**The problem:** An exact copy is needed of the lines in the entries below from the line with "[bar chart].png ." up to and including the line with "<p>•Mangueira diametro 3mm.", and of nothing else. Leave the pictures out.

**Records for the task:**
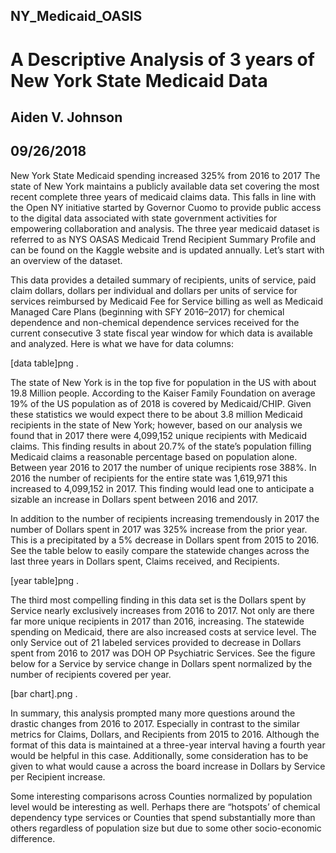 ## NY_Medicaid_OASIS
# A Descriptive Analysis of 3 years of New York State Medicaid Data  
## Aiden V. Johnson  
## 09/26/2018  

New York State Medicaid spending increased 325% from 2016 to 2017
The state of New York maintains a publicly available data set covering the most recent complete three years of medicaid claims data. This falls in line with the Open NY initiative started by Governor Cuomo to provide public access to the digital data associated with state government activities for empowering collaboration and analysis. The three year medicaid dataset is referred to as NYS OASAS Medicaid Trend Recipient Summary Profile and can be found on the Kaggle website and is updated annually. Let’s start with an overview of the dataset.

This data provides a detailed summary of recipients, units of service, paid claim dollars, dollars per individual and dollars per units of service for services reimbursed by Medicaid Fee for Service billing as well as Medicaid Managed Care Plans (beginning with SFY 2016–2017) for chemical dependence and non-chemical dependence services received for the current consecutive 3 state fiscal year window for which data is available and analyzed. Here is what we have for data columns:  

[data table]png . 


The state of New York is in the top five for population in the US with about 19.8 Million people. According to the Kaiser Family Foundation on average 19% of the US population as of 2018 is covered by Medicaid/CHIP. Given these statistics we would expect there to be about 3.8 million Medicaid recipients in the state of New York; however, based on our analysis we found that in 2017 there were 4,099,152 unique recipients with Medicaid claims. This finding results in about 20.7% of the state’s population filling Medicaid claims a reasonable percentage based on population alone. Between year 2016 to 2017 the number of unique recipients rose 388%. In 2016 the number of recipients for the entire state was 1,619,971 this increased to 4,099,152 in 2017. This finding would lead one to anticipate a sizable an increase in Dollars spent between 2016 and 2017.

In addition to the number of recipients increasing tremendously in 2017 the number of Dollars spent in 2017 was 325% increase from the prior year. This is a precipitated by a 5% decrease in Dollars spent from 2015 to 2016. See the table below to easily compare the statewide changes across the last three years in Dollars spent, Claims received, and Recipients.

[year table]png . 


The third most compelling finding in this data set is the Dollars spent by Service nearly exclusively increases from 2016 to 2017. Not only are there far more unique recipients in 2017 than 2016, increasing. The statewide spending on Medicaid, there are also increased costs at service level. The only Service out of 21 labeled services provided to decrease in Dollars spent from 2016 to 2017 was DOH OP Psychiatric Services. See the figure below for a Service by service change in Dollars spent normalized by the number of recipients covered per year.  

[bar chart].png . 

In summary, this analysis prompted many more questions around the drastic changes from 2016 to 2017. Especially in contrast to the similar metrics for Claims, Dollars, and Recipients from 2015 to 2016. Although the format of this data is maintained at a three-year interval having a fourth year would be helpful in this case. Additionally, some consideration has to be given to what would cause a across the board increase in Dollars by Service per Recipient increase.

Some interesting comparisons across Counties normalized by population level would be interesting as well. Perhaps there are “hotspots’ of chemical dependency type services or Counties that spend substantially more than others regardless of population size but due to some other socio-economic difference.



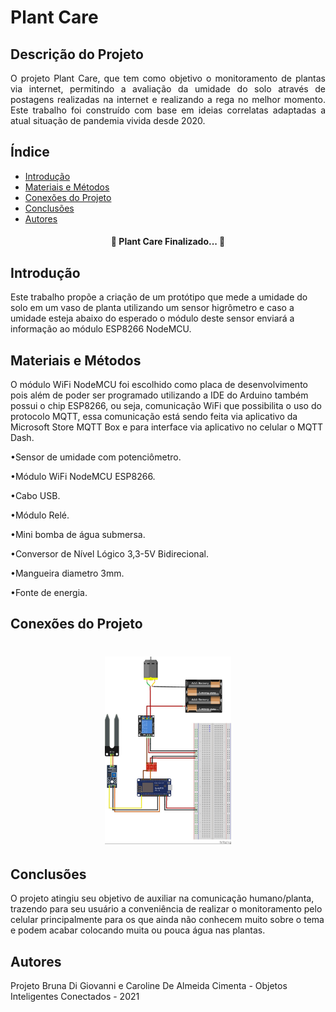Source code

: # Plant Care

## Descrição do Projeto
<p align="justify">O projeto Plant Care, que tem como objetivo o monitoramento de plantas via internet, permitindo a avaliação da umidade do solo através de postagens realizadas na internet e realizando a rega no melhor momento. Este trabalho foi construído com base em ideias correlatas adaptadas a atual situação de pandemia vivida desde 2020.</p>

<h2>Índice</h2>

<!--ts-->
   * [Introdução](#introdução)
   * [Materiais e Métodos](#materiais-e-métodos)
   * [Conexões do Projeto](#conexões-do-projeto)  
   * [Conclusões](#conclusões)
   * [Autores](#autores)
<!--te-->
<h4 align="center"> 
	🚧  Plant Care Finalizado...  🚧
</h4>

<h2>Introdução</h2>
Este trabalho propõe a criação de um protótipo que mede a umidade do solo em um vaso de planta utilizando um sensor higrômetro e caso a umidade esteja abaixo do esperado o módulo deste sensor enviará a informação ao módulo ESP8266 NodeMCU.

<h2>Materiais e Métodos</h2>
<p>O módulo WiFi NodeMCU foi escolhido como placa de desenvolvimento pois além de poder ser programado utilizando a IDE do Arduino também possui o chip ESP8266, ou seja, comunicação WiFi que possibilita o uso do protocolo MQTT, essa comunicação está sendo feita via aplicativo da Microsoft Store MQTT Box e para interface via aplicativo no celular o MQTT Dash.
<p>•Sensor de umidade com potenciômetro.</p>
<p>•Módulo WiFi NodeMCU ESP8266. </p>
<p>•Cabo USB. </p>
<p>•Módulo Relé.
<p>•Mini bomba de água submersa.
<p>•Conversor de Nível Lógico 3,3-5V Bidirecional.
<p>•Mangueira diametro 3mm.
<p>•Fonte de energia.
<h2>Conexões do Projeto</h2>
<h1 align="center">
  <img width="40%" alt="Conexões do Projeto" title="#Projeto" src="./Figura 6. Esquema de conexões elétricas do projeto criado no Fritzing.jpeg" />
</h1>
<h2>Conclusões</h2>
O projeto atingiu seu objetivo de auxiliar na comunicação humano/planta, trazendo para seu usuário a conveniência de realizar o monitoramento pelo celular principalmente para os que ainda não conhecem muito sobre o tema e podem acabar colocando muita ou pouca água nas plantas. 
<h2>Autores</h2>
Projeto Bruna Di Giovanni e Caroline De Almeida Cimenta - Objetos Inteligentes Conectados - 2021
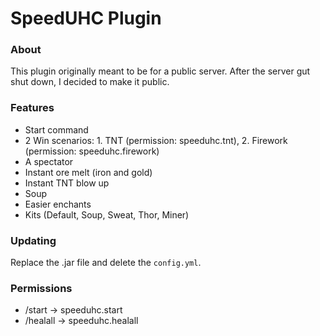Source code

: # SpeedUHC Plugin

### About
This plugin originally meant to be for a public server. After the server gut shut down, I decided to make it public.

### Features
- Start command
- 2 Win scenarios: 1. TNT (permission: speeduhc.tnt), 2. Firework (permission: speeduhc.firework)
- A spectator
- Instant ore melt (iron and gold)
- Instant TNT blow up
- Soup
- Easier enchants
- Kits (Default, Soup, Sweat, Thor, Miner)

### Updating
Replace the .jar file and delete the ``config.yml``.

### Permissions
- /start -> speeduhc.start
- /healall -> speeduhc.healall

**Solution for this exercise:**
[bar chart].png . 

In summary, this analysis prompted many more questions around the drastic changes from 2016 to 2017. Especially in contrast to the similar metrics for Claims, Dollars, and Recipients from 2015 to 2016. Although the format of this data is maintained at a three-year interval having a fourth year would be helpful in this case. Additionally, some consideration has to be given to what would cause a across the board increase in Dollars by Service per Recipient increase.

Some interesting comparisons across Counties normalized by population level would be interesting as well. Perhaps there are “hotspots’ of chemical dependency type services or Counties that spend substantially more than others regardless of population size but due to some other socio-economic difference.



Source code

: # Plant Care

## Descrição do Projeto
<p align="justify">O projeto Plant Care, que tem como objetivo o monitoramento de plantas via internet, permitindo a avaliação da umidade do solo através de postagens realizadas na internet e realizando a rega no melhor momento. Este trabalho foi construído com base em ideias correlatas adaptadas a atual situação de pandemia vivida desde 2020.</p>

<h2>Índice</h2>

<!--ts-->
   * [Introdução](#introdução)
   * [Materiais e Métodos](#materiais-e-métodos)
   * [Conexões do Projeto](#conexões-do-projeto)  
   * [Conclusões](#conclusões)
   * [Autores](#autores)
<!--te-->
<h4 align="center"> 
	🚧  Plant Care Finalizado...  🚧
</h4>

<h2>Introdução</h2>
Este trabalho propõe a criação de um protótipo que mede a umidade do solo em um vaso de planta utilizando um sensor higrômetro e caso a umidade esteja abaixo do esperado o módulo deste sensor enviará a informação ao módulo ESP8266 NodeMCU.

<h2>Materiais e Métodos</h2>
<p>O módulo WiFi NodeMCU foi escolhido como placa de desenvolvimento pois além de poder ser programado utilizando a IDE do Arduino também possui o chip ESP8266, ou seja, comunicação WiFi que possibilita o uso do protocolo MQTT, essa comunicação está sendo feita via aplicativo da Microsoft Store MQTT Box e para interface via aplicativo no celular o MQTT Dash.
<p>•Sensor de umidade com potenciômetro.</p>
<p>•Módulo WiFi NodeMCU ESP8266. </p>
<p>•Cabo USB. </p>
<p>•Módulo Relé.
<p>•Mini bomba de água submersa.
<p>•Conversor de Nível Lógico 3,3-5V Bidirecional.
<p>•Mangueira diametro 3mm.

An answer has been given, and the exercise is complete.